Gravitational wave surrogates through automated machine learning

Barsotti

Cerino

et al. 2022

Class. Quantum Grav.

We analyze a prospect for predicting gravitational waveforms from compact binaries based on automated machine learning (AutoML) from around a hundred different possible regression models, without having to resort to tedious and manual case-by-case analyses and fine-tuning. The particular study of this article is within the context of the gravitational waves emitted by the collision of two spinless black holes in initial quasi-circular orbit.
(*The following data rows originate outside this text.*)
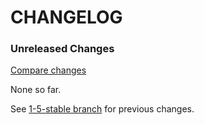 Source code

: # CHANGELOG

### Unreleased Changes

[Compare changes](https://github.com/codevise/pageflow-sitemap/compare/1-5-stable...master)

None so far.

See
[1-5-stable branch](https://github.com/codevise/pageflow-sitemap/blob/1-5-stable/CHANGELOG.md)
for previous changes.

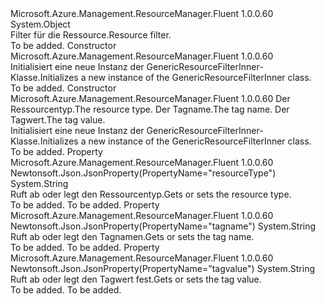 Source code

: <Type Name="GenericResourceFilterInner" FullName="Microsoft.Azure.Management.ResourceManager.Fluent.Models.GenericResourceFilterInner">
  <TypeSignature Language="C#" Value="public class GenericResourceFilterInner" />
  <TypeSignature Language="ILAsm" Value=".class public auto ansi beforefieldinit GenericResourceFilterInner extends System.Object" />
  <TypeSignature Language="DocId" Value="T:Microsoft.Azure.Management.ResourceManager.Fluent.Models.GenericResourceFilterInner" />
  <TypeSignature Language="VB.NET" Value="Public Class GenericResourceFilterInner" />
  <TypeSignature Language="F#" Value="type GenericResourceFilterInner = class" />
  <AssemblyInfo>
    <AssemblyName>Microsoft.Azure.Management.ResourceManager.Fluent</AssemblyName>
    <AssemblyVersion>1.0.0.60</AssemblyVersion>
  </AssemblyInfo>
  <Base>
    <BaseTypeName>System.Object</BaseTypeName>
  </Base>
  <Interfaces />
  <Docs>
    <summary>
            <span data-ttu-id="0eff4-101">Filter für die Ressource.</span><span class="sxs-lookup"><span data-stu-id="0eff4-101">Resource filter.</span></span>
            </summary>
    <remarks>To be added.</remarks>
  </Docs>
  <Members>
    <Member MemberName=".ctor">
      <MemberSignature Language="C#" Value="public GenericResourceFilterInner ();" />
      <MemberSignature Language="ILAsm" Value=".method public hidebysig specialname rtspecialname instance void .ctor() cil managed" />
      <MemberSignature Language="DocId" Value="M:Microsoft.Azure.Management.ResourceManager.Fluent.Models.GenericResourceFilterInner.#ctor" />
      <MemberSignature Language="VB.NET" Value="Public Sub New ()" />
      <MemberType>Constructor</MemberType>
      <AssemblyInfo>
        <AssemblyName>Microsoft.Azure.Management.ResourceManager.Fluent</AssemblyName>
        <AssemblyVersion>1.0.0.60</AssemblyVersion>
      </AssemblyInfo>
      <Parameters />
      <Docs>
        <summary>
            <span data-ttu-id="0eff4-102">Initialisiert eine neue Instanz der GenericResourceFilterInner-Klasse.</span><span class="sxs-lookup"><span data-stu-id="0eff4-102">Initializes a new instance of the GenericResourceFilterInner class.</span></span>
            </summary>
        <remarks>To be added.</remarks>
      </Docs>
    </Member>
    <Member MemberName=".ctor">
      <MemberSignature Language="C#" Value="public GenericResourceFilterInner (string resourceType = null, string tagname = null, string tagvalue = null);" />
      <MemberSignature Language="ILAsm" Value=".method public hidebysig specialname rtspecialname instance void .ctor(string resourceType, string tagname, string tagvalue) cil managed" />
      <MemberSignature Language="DocId" Value="M:Microsoft.Azure.Management.ResourceManager.Fluent.Models.GenericResourceFilterInner.#ctor(System.String,System.String,System.String)" />
      <MemberSignature Language="VB.NET" Value="Public Sub New (Optional resourceType As String = null, Optional tagname As String = null, Optional tagvalue As String = null)" />
      <MemberSignature Language="F#" Value="new Microsoft.Azure.Management.ResourceManager.Fluent.Models.GenericResourceFilterInner : string * string * string -&gt; Microsoft.Azure.Management.ResourceManager.Fluent.Models.GenericResourceFilterInner" Usage="new Microsoft.Azure.Management.ResourceManager.Fluent.Models.GenericResourceFilterInner (resourceType, tagname, tagvalue)" />
      <MemberType>Constructor</MemberType>
      <AssemblyInfo>
        <AssemblyName>Microsoft.Azure.Management.ResourceManager.Fluent</AssemblyName>
        <AssemblyVersion>1.0.0.60</AssemblyVersion>
      </AssemblyInfo>
      <Parameters>
        <Parameter Name="resourceType" Type="System.String" />
        <Parameter Name="tagname" Type="System.String" />
        <Parameter Name="tagvalue" Type="System.String" />
      </Parameters>
      <Docs>
        <param name="resourceType"><span data-ttu-id="0eff4-103">Der Ressourcentyp.</span><span class="sxs-lookup"><span data-stu-id="0eff4-103">The resource type.</span></span></param>
        <param name="tagname"><span data-ttu-id="0eff4-104">Der Tagname.</span><span class="sxs-lookup"><span data-stu-id="0eff4-104">The tag name.</span></span></param>
        <param name="tagvalue"><span data-ttu-id="0eff4-105">Der Tagwert.</span><span class="sxs-lookup"><span data-stu-id="0eff4-105">The tag value.</span></span></param>
        <summary>
            <span data-ttu-id="0eff4-106">Initialisiert eine neue Instanz der GenericResourceFilterInner-Klasse.</span><span class="sxs-lookup"><span data-stu-id="0eff4-106">Initializes a new instance of the GenericResourceFilterInner class.</span></span>
            </summary>
        <remarks>To be added.</remarks>
      </Docs>
    </Member>
    <Member MemberName="ResourceType">
      <MemberSignature Language="C#" Value="public string ResourceType { get; set; }" />
      <MemberSignature Language="ILAsm" Value=".property instance string ResourceType" />
      <MemberSignature Language="DocId" Value="P:Microsoft.Azure.Management.ResourceManager.Fluent.Models.GenericResourceFilterInner.ResourceType" />
      <MemberSignature Language="VB.NET" Value="Public Property ResourceType As String" />
      <MemberSignature Language="F#" Value="member this.ResourceType : string with get, set" Usage="Microsoft.Azure.Management.ResourceManager.Fluent.Models.GenericResourceFilterInner.ResourceType" />
      <MemberType>Property</MemberType>
      <AssemblyInfo>
        <AssemblyName>Microsoft.Azure.Management.ResourceManager.Fluent</AssemblyName>
        <AssemblyVersion>1.0.0.60</AssemblyVersion>
      </AssemblyInfo>
      <Attributes>
        <Attribute>
          <AttributeName>Newtonsoft.Json.JsonProperty(PropertyName="resourceType")</AttributeName>
        </Attribute>
      </Attributes>
      <ReturnValue>
        <ReturnType>System.String</ReturnType>
      </ReturnValue>
      <Docs>
        <summary>
            <span data-ttu-id="0eff4-107">Ruft ab oder legt den Ressourcentyp.</span><span class="sxs-lookup"><span data-stu-id="0eff4-107">Gets or sets the resource type.</span></span>
            </summary>
        <value>To be added.</value>
        <remarks>To be added.</remarks>
      </Docs>
    </Member>
    <Member MemberName="Tagname">
      <MemberSignature Language="C#" Value="public string Tagname { get; set; }" />
      <MemberSignature Language="ILAsm" Value=".property instance string Tagname" />
      <MemberSignature Language="DocId" Value="P:Microsoft.Azure.Management.ResourceManager.Fluent.Models.GenericResourceFilterInner.Tagname" />
      <MemberSignature Language="VB.NET" Value="Public Property Tagname As String" />
      <MemberSignature Language="F#" Value="member this.Tagname : string with get, set" Usage="Microsoft.Azure.Management.ResourceManager.Fluent.Models.GenericResourceFilterInner.Tagname" />
      <MemberType>Property</MemberType>
      <AssemblyInfo>
        <AssemblyName>Microsoft.Azure.Management.ResourceManager.Fluent</AssemblyName>
        <AssemblyVersion>1.0.0.60</AssemblyVersion>
      </AssemblyInfo>
      <Attributes>
        <Attribute>
          <AttributeName>Newtonsoft.Json.JsonProperty(PropertyName="tagname")</AttributeName>
        </Attribute>
      </Attributes>
      <ReturnValue>
        <ReturnType>System.String</ReturnType>
      </ReturnValue>
      <Docs>
        <summary>
            <span data-ttu-id="0eff4-108">Ruft ab oder legt den Tagnamen.</span><span class="sxs-lookup"><span data-stu-id="0eff4-108">Gets or sets the tag name.</span></span>
            </summary>
        <value>To be added.</value>
        <remarks>To be added.</remarks>
      </Docs>
    </Member>
    <Member MemberName="Tagvalue">
      <MemberSignature Language="C#" Value="public string Tagvalue { get; set; }" />
      <MemberSignature Language="ILAsm" Value=".property instance string Tagvalue" />
      <MemberSignature Language="DocId" Value="P:Microsoft.Azure.Management.ResourceManager.Fluent.Models.GenericResourceFilterInner.Tagvalue" />
      <MemberSignature Language="VB.NET" Value="Public Property Tagvalue As String" />
      <MemberSignature Language="F#" Value="member this.Tagvalue : string with get, set" Usage="Microsoft.Azure.Management.ResourceManager.Fluent.Models.GenericResourceFilterInner.Tagvalue" />
      <MemberType>Property</MemberType>
      <AssemblyInfo>
        <AssemblyName>Microsoft.Azure.Management.ResourceManager.Fluent</AssemblyName>
        <AssemblyVersion>1.0.0.60</AssemblyVersion>
      </AssemblyInfo>
      <Attributes>
        <Attribute>
          <AttributeName>Newtonsoft.Json.JsonProperty(PropertyName="tagvalue")</AttributeName>
        </Attribute>
      </Attributes>
      <ReturnValue>
        <ReturnType>System.String</ReturnType>
      </ReturnValue>
      <Docs>
        <summary>
            <span data-ttu-id="0eff4-109">Ruft ab oder legt den Tagwert fest.</span><span class="sxs-lookup"><span data-stu-id="0eff4-109">Gets or sets the tag value.</span></span>
            </summary>
        <value>To be added.</value>
        <remarks>To be added.</remarks>
      </Docs>
    </Member>
  </Members>
</Type>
We find, for example, that approaches such as Gaussian process regression with radial bases as kernels, an approach which is generalizable to multiple dimensions with low computational evaluation cost, do provide a sufficiently accurate solution. The results here presented suggest that AutoML might provide a framework for regression in the field of surrogates for gravitational waveforms. Our study is within the context of surrogates of numerical relativity simulations based on Reduced Basis and the Empirical Interpolation Method, where we find that for the particular case analyzed AutoML can produce surrogates which are essentially indistinguishable from the NR simulations themselves.